The candidates are - in no particular order - Andy Burnham, Liz Kendall, Yvette Cooper and Jeremy Corbyn.

In this, the second of four articles, I will take a look at Jeremy Corbyn.

Until recently many people will not have been very much aware of Jeremy Corbyn. Although he has been an MP for 32 years he has never held a position in the Cabinet or Shadow Cabinet.

Described as coming from the Far Left of the Party, no one could accuse Corbyn of being a Blairite - especially after the ex-Party Leader and former Prime Minister told an audience that anyone whose Heart was with Corbyn should "get a transplant".

Mr Corbyn says that he wants to lead his Party so that it can become "a social movement again". He is what one might call an issues politician. Like some political "caped crusader" he wants to (has always wanted to) right wrongs and fight for the rights of the downtrodden and oppressed.

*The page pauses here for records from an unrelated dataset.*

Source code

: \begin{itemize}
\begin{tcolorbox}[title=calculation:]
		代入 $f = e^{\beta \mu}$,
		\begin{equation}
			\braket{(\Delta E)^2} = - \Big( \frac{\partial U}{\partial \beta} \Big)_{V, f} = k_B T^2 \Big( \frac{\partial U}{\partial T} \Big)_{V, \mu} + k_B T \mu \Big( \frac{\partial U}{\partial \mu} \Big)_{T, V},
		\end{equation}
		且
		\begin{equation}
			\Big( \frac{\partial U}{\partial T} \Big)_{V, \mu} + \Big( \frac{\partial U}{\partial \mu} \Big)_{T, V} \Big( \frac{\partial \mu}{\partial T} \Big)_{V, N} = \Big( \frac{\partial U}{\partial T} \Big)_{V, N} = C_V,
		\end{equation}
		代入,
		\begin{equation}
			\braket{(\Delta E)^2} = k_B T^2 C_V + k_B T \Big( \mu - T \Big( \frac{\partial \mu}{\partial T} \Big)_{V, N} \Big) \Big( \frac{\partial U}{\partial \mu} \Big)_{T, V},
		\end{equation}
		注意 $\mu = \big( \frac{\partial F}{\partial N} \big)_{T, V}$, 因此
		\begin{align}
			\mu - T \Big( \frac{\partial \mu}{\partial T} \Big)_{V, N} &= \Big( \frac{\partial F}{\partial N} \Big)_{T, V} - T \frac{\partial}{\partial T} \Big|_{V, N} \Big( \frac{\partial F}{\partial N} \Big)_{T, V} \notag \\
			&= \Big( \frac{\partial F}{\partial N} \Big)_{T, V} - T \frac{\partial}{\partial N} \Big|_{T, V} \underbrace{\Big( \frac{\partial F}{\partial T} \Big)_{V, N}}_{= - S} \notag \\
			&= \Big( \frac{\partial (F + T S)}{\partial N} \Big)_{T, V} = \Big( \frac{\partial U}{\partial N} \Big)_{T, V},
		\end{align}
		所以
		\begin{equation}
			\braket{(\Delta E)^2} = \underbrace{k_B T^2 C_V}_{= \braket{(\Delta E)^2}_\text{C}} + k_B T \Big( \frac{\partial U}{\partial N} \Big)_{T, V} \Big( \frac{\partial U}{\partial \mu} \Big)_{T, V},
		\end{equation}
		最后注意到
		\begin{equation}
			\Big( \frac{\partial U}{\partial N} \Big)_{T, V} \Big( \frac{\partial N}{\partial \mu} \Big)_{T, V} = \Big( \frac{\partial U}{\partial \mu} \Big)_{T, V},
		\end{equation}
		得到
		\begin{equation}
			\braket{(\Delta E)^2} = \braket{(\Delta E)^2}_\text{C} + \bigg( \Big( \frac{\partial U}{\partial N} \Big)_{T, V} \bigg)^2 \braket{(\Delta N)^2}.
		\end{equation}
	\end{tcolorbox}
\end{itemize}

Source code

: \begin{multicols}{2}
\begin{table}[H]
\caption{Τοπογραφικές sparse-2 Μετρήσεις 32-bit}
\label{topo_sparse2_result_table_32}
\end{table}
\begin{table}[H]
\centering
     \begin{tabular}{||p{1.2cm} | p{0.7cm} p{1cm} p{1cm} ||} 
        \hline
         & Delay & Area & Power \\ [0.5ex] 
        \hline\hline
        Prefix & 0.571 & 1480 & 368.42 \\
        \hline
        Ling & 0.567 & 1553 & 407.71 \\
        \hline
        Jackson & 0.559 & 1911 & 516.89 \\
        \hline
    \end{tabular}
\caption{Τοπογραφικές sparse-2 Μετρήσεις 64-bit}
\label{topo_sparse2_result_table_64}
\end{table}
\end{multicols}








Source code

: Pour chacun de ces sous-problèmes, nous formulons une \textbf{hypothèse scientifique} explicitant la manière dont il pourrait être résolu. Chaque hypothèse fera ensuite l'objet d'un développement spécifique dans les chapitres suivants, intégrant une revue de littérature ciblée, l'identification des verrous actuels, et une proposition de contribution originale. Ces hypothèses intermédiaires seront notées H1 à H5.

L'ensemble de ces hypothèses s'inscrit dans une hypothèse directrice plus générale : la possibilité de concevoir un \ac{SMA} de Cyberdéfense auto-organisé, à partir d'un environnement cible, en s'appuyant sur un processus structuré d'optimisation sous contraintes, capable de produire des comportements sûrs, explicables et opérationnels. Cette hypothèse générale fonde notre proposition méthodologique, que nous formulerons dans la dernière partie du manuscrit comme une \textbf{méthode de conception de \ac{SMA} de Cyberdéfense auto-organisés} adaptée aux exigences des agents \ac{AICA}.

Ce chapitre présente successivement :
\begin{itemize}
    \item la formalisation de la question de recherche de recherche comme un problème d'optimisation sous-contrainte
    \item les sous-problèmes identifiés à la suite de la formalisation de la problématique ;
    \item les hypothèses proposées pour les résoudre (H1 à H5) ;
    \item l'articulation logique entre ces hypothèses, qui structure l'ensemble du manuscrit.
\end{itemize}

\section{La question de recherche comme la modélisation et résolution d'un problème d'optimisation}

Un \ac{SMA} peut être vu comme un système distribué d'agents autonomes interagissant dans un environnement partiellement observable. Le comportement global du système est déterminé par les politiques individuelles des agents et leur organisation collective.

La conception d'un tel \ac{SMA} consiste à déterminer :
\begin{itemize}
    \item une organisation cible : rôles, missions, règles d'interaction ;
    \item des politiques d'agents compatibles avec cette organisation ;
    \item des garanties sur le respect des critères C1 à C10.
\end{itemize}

The Labour Party he says was formed to fight injustice - and he now sees the United Kingdom riddled with injustice. He sees a landscape where Thatcher's assertion that there is no such thing as society is almost a reality, and he doesn't like it.

In order to gain power, Tony Blair redesigned socialism as inclusivism. New Labour was not to be seen exclusively as a Socialist Party, but one which accepted that Capitalism and Liberalism had some parts to play.

Jeremy Corbyn's aim is to return the Labour Party to being the Party of the "people".

And therein perhaps lies both the strength and the weakness of his "vision". There is a great mass of people who feel that they are the victims of an unjust system, but they don't see themselves as part of anything one might call "the people".

Indeed, rather than blame politicians and politics for the poor state of their own circumstances, they prefer to blame other "people".

To them, its not bad politics messing things up, its bad "people" - scroungers, benefit cheats, greedy bankers and greedy Councillors and MPs.

For Jeremy Corbyn to say he wants a better, fairer world sounds great.... But Mr and Mrs Voter wants to know what's in it for them.

Corbyn declares he wants to give people "hope". But Jeremy, you can't spend hope.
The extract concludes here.